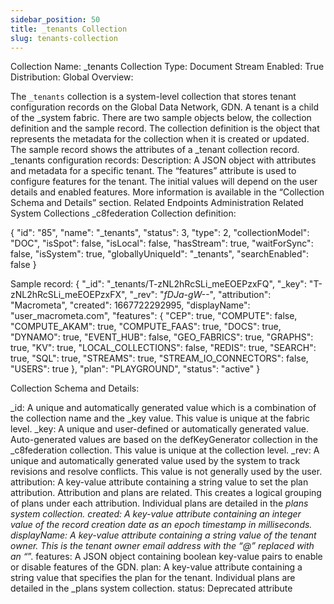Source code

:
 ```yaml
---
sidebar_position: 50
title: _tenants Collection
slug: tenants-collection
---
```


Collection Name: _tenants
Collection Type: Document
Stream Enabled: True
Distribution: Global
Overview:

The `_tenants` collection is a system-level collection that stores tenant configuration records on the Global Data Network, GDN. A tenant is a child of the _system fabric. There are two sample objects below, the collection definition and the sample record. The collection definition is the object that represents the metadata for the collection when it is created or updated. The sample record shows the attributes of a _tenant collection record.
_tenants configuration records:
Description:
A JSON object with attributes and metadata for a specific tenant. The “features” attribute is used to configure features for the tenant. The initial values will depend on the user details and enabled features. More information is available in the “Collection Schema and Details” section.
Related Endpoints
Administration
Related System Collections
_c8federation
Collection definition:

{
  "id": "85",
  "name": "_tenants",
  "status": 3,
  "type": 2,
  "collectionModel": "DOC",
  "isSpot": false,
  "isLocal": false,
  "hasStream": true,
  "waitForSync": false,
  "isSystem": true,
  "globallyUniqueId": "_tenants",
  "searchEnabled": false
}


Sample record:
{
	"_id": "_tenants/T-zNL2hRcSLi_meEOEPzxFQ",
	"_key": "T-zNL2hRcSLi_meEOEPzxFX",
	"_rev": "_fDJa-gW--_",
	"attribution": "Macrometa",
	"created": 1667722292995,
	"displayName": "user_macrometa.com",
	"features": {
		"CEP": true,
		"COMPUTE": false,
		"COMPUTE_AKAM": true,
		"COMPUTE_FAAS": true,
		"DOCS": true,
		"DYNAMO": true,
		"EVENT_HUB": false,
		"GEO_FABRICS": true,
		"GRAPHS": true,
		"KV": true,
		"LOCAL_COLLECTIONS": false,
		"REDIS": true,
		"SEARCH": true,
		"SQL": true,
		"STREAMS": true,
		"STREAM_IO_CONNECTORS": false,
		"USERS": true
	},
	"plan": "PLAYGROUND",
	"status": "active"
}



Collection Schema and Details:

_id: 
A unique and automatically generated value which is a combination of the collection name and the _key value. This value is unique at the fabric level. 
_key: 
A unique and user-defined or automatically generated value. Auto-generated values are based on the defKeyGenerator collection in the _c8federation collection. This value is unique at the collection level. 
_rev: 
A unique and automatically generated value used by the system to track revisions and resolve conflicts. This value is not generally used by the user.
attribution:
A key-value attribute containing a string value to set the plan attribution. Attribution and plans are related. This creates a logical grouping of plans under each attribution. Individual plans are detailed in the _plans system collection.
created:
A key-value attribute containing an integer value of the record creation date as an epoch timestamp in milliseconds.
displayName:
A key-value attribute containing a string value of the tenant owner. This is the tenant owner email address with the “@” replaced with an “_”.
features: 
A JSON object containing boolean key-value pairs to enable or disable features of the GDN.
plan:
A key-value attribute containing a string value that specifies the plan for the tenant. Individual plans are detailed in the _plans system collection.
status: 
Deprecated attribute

→ **WHAT THIS TASK INVOLVES**
Where the string "Individual" occurs in a line of the listing, copy the line.

→ **RESPONSE**
A key-value attribute containing a string value to set the plan attribution. Attribution and plans are related. This creates a logical grouping of plans under each attribution. Individual plans are detailed in the _plans system collection.
A key-value attribute containing a string value that specifies the plan for the tenant. Individual plans are detailed in the _plans system collection.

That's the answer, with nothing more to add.